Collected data
##############################

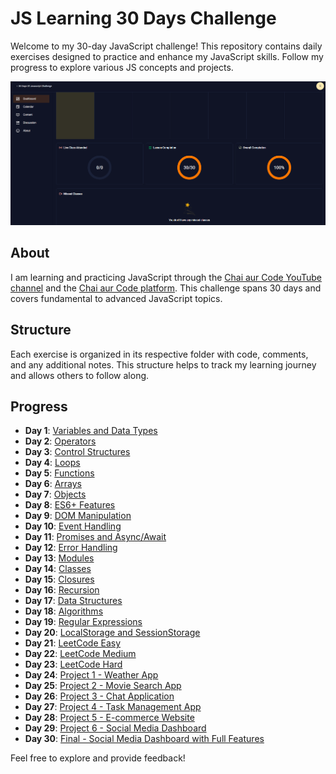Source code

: # JS Learning 30 Days Challenge

Welcome to my 30-day JavaScript challenge! This repository contains daily exercises designed to practice and enhance my JavaScript skills. Follow my progress to explore various JS concepts and projects.

![JavaScript Learning](Images/js-learning.png)

## About

I am learning and practicing JavaScript through the [Chai aur Code YouTube channel](https://www.youtube.com/@chaiaurcode) and the [Chai aur Code platform](https://chaicode.com/). This challenge spans 30 days and covers fundamental to advanced JavaScript topics.

## Structure

Each exercise is organized in its respective folder with code, comments, and any additional notes. This structure helps to track my learning journey and allows others to follow along.

## Progress

- **Day 1**: [Variables and Data Types](https://github.com/soumadip-dev/js-learning-30Days-challenge/blob/main/01_variables_and_data_types.js)
- **Day 2**: [Operators](https://github.com/soumadip-dev/js-learning-30Days-challenge/blob/main/02_operators.js)
- **Day 3**: [Control Structures](https://github.com/soumadip-dev/js-learning-30Days-challenge/blob/main/03_control_structures.js)
- **Day 4**: [Loops](https://github.com/soumadip-dev/js-learning-30Days-challenge/blob/main/04_loops.js)
- **Day 5**: [Functions](https://github.com/soumadip-dev/js-learning-30Days-challenge/blob/main/05_functions.js)
- **Day 6**: [Arrays](https://github.com/soumadip-dev/js-learning-30Days-challenge/blob/main/06_arrays.js)
- **Day 7**: [Objects](https://github.com/soumadip-dev/js-learning-30Days-challenge/blob/main/07_objects.js)
- **Day 8**: [ES6+ Features](https://github.com/soumadip-dev/js-learning-30Days-challenge/blob/main/08_es6_features.js)
- **Day 9**: [DOM Manipulation](https://github.com/soumadip-dev/js-learning-30Days-challenge/blob/main/09_dom_manipulation.html)
- **Day 10**: [Event Handling](https://github.com/soumadip-dev/js-learning-30Days-challenge/blob/main/10_event_handling.html)
- **Day 11**: [Promises and Async/Await](https://github.com/soumadip-dev/js-learning-30Days-challenge/blob/main/11_promises_and_async_await.js)
- **Day 12**: [Error Handling](https://github.com/soumadip-dev/js-learning-30Days-challenge/blob/main/12_error_handling.js)
- **Day 13**: [Modules](https://github.com/soumadip-dev/js-learning-30Days-challenge/tree/main/13_modules)
- **Day 14**: [Classes](https://github.com/soumadip-dev/js-learning-30Days-challenge/blob/main/14_classes.js)
- **Day 15**: [Closures](https://github.com/soumadip-dev/js-learning-30Days-challenge/blob/main/15_closures.js)
- **Day 16**: [Recursion](https://github.com/soumadip-dev/js-learning-30Days-challenge/blob/main/16_recursion.js)
- **Day 17**: [Data Structures](https://github.com/soumadip-dev/js-learning-30Days-challenge/blob/main/17_data_structures.js)
- **Day 18**: [Algorithms](https://github.com/soumadip-dev/js-learning-30Days-challenge/blob/main/18_algorithms.js)
- **Day 19**: [Regular Expressions](https://github.com/soumadip-dev/js-learning-30Days-challenge/blob/main/19_regular_expressions.js)
- **Day 20**: [LocalStorage and SessionStorage](https://github.com/soumadip-dev/js-learning-30Days-challenge/blob/main/20_localstorage_and_sessionstorage.js)
- **Day 21**: [LeetCode Easy](https://github.com/soumadip-dev/js-learning-30Days-challenge/blob/main/21_leetcode_easy.js)
- **Day 22**: [LeetCode Medium](https://github.com/soumadip-dev/js-learning-30Days-challenge/blob/main/22_leetcode_medium.js)
- **Day 23**: [LeetCode Hard](https://github.com/soumadip-dev/js-learning-30Days-challenge/blob/main/23_leetcode_hard.js)
- **Day 24**: [Project 1 - Weather App](https://github.com/soumadip-dev/js-learning-30Days-challenge/tree/main/24_project_weather_app)
- **Day 25**: [Project 2 - Movie Search App](https://github.com/soumadip-dev/js-learning-30Days-challenge/tree/main/25_project_movie_search_app)
- **Day 26**: [Project 3 - Chat Application](https://github.com/soumadip-dev/js-learning-30Days-challenge/tree/main/26_project_chat_application.js)
- **Day 27**: [Project 4 - Task Management App](https://github.com/soumadip-dev/js-learning-30Days-challenge/tree/main/27_project_task_management_app)
- **Day 28**: [Project 5 - E-commerce Website](https://github.com/soumadip-dev/js-learning-30Days-challenge/tree/main/28_project_ecommerce_website)
- **Day 29**: [Project 6 - Social Media Dashboard](https://github.com/soumadip-dev/js-learning-30Days-challenge/tree/main/29_project_social_media_dashboard)
- **Day 30**: [Final - Social Media Dashboard with Full Features](https://github.com/soumadip-dev/js-learning-30Days-challenge/tree/main/30_final_social_media_dashboard_with_full_features)

Feel free to explore and provide feedback!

##############################

Of the entries above, transcribe exactly those lines that fall between the line containing "- **Day 23**: [LeetCode" and the line containing "- **Day 29**: [Project", together with those two lines.

- Task answer:
- **Day 23**: [LeetCode Hard](https://github.com/soumadip-dev/js-learning-30Days-challenge/blob/main/23_leetcode_hard.js)
- **Day 24**: [Project 1 - Weather App](https://github.com/soumadip-dev/js-learning-30Days-challenge/tree/main/24_project_weather_app)
- **Day 25**: [Project 2 - Movie Search App](https://github.com/soumadip-dev/js-learning-30Days-challenge/tree/main/25_project_movie_search_app)
- **Day 26**: [Project 3 - Chat Application](https://github.com/soumadip-dev/js-learning-30Days-challenge/tree/main/26_project_chat_application.js)
- **Day 27**: [Project 4 - Task Management App](https://github.com/soumadip-dev/js-learning-30Days-challenge/tree/main/27_project_task_management_app)
- **Day 28**: [Project 5 - E-commerce Website](https://github.com/soumadip-dev/js-learning-30Days-challenge/tree/main/28_project_ecommerce_website)
- **Day 29**: [Project 6 - Social Media Dashboard](https://github.com/soumadip-dev/js-learning-30Days-challenge/tree/main/29_project_social_media_dashboard)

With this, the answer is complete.